Masha on her way home.
On the bridge near Echo Park, there’s a bundle. Wrapped so tightly that it’s hard to tell: a jacket or a sleeping bag, breathing or not. Above the bundle there is a billboard—on the billboard—orange, bright, three-eyed. It’s looking up at the sky. Masha’s looking up too—at the billboard.
The bus is spacious at this hour. A man sits by the door, wrapped in a blanket up to his head. No one says a word. She looks away, too.
The man starts banging his head against the glass.
She hears it. She isn’t scared—she’s seen this often and could do the same herself. She just doesn’t feel like it right now.
She remembers who she is.
Once, a man (also wrapped up like a bundle) turned around and threw off his hoodie. He wanted to touch her and wanted to hear something from her, and started swearing. So Masha said what she knew: “Иди ты нахуй, черт лысый!”[1]

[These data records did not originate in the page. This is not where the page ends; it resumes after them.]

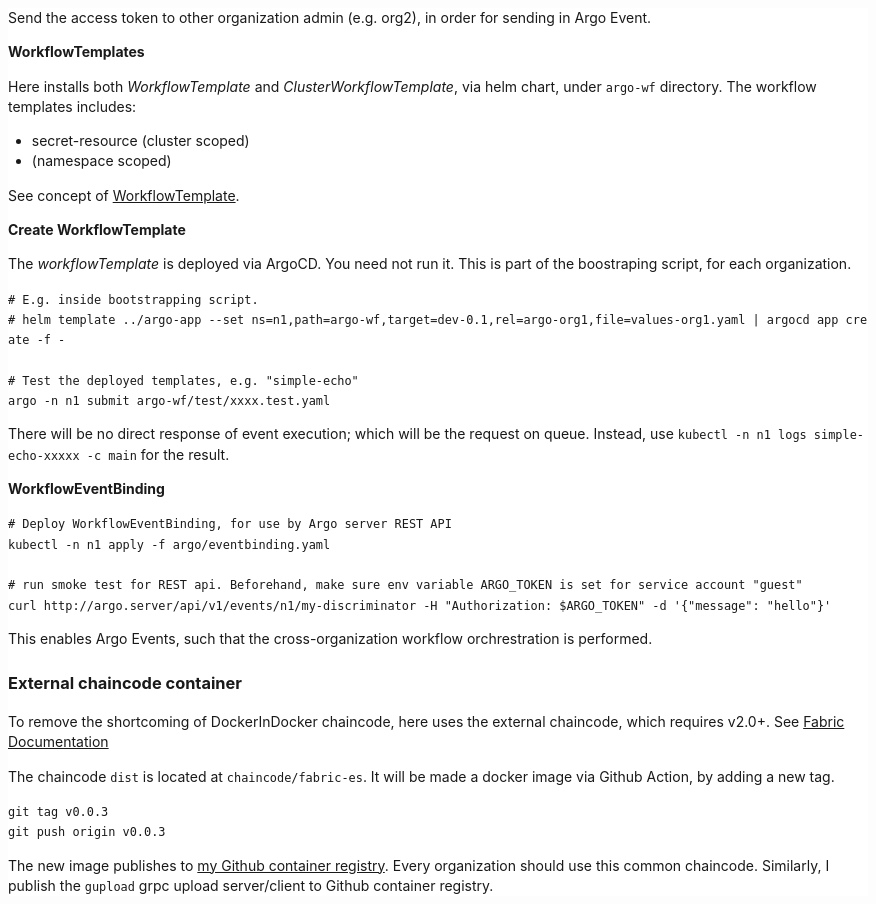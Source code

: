 Send the access token to other organization admin (e.g. org2), in order for sending in Argo Event.

**WorkflowTemplates**

Here installs both *WorkflowTemplate* and *ClusterWorkflowTemplate*, via helm chart, under `argo-wf` directory. The
workflow templates includes:
- secret-resource (cluster scoped)
- (namespace scoped)

See concept of [WorkflowTemplate](https://argoproj.github.io/argo/workflow-templates/).

**Create WorkflowTemplate**

The *workflowTemplate* is deployed via ArgoCD. You need not run it. This is part of the boostraping script, for each
organization.

```shell script
# E.g. inside bootstrapping script.
# helm template ../argo-app --set ns=n1,path=argo-wf,target=dev-0.1,rel=argo-org1,file=values-org1.yaml | argocd app create -f -

# Test the deployed templates, e.g. "simple-echo"
argo -n n1 submit argo-wf/test/xxxx.test.yaml
```

There will be no direct response of event execution; which will be the request on queue.
Instead, use `kubectl -n n1 logs simple-echo-xxxxx -c main` for the result.

**WorkflowEventBinding**

```shell script
# Deploy WorkflowEventBinding, for use by Argo server REST API
kubectl -n n1 apply -f argo/eventbinding.yaml

# run smoke test for REST api. Beforehand, make sure env variable ARGO_TOKEN is set for service account "guest"
curl http://argo.server/api/v1/events/n1/my-discriminator -H "Authorization: $ARGO_TOKEN" -d '{"message": "hello"}'
```

This enables Argo Events, such that the cross-organization workflow orchrestration is performed.


### External chaincode container
To remove the shortcoming of DockerInDocker chaincode, here uses the external chaincode, which requires v2.0+.
See [Fabric Documentation](https://hyperledger-fabric.readthedocs.io/en/latest/cc_launcher.html)

The chaincode `dist` is located at `chaincode/fabric-es`. It will be made a docker image via Github Action, by adding a new tag.
```shell script
git tag v0.0.3
git push origin v0.0.3
```

The new image publishes to [my Github container registry](https://github.com/users/rtang03/packages/container/package/eventstore).
Every organization should use this common chaincode. Similarly, I publish the `gupload` grpc upload server/client to Github container registry.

But this time, no one turned to her.
The man just kept banging his head against the glass.
The bus slammed on the brakes. (The man staggered and nearly fell to the ground, but then gathered himself and resumed banging his head against the window.)
This is her stop. She gets off. She walks down the street.
And a minute later, she’s not thinking about the billboard or the man on the bus. She forgets. She came from a very big city. There she worked at a small organization—helping people live outside the institutions. But in this city, everyone looks at the billboards. And the billboards glow.
Next year, she might buy a car.
And her gaze will be beautiful and rested.
And her gaze will be fixed on the road, on the signs, on the pedestrians. So no buses.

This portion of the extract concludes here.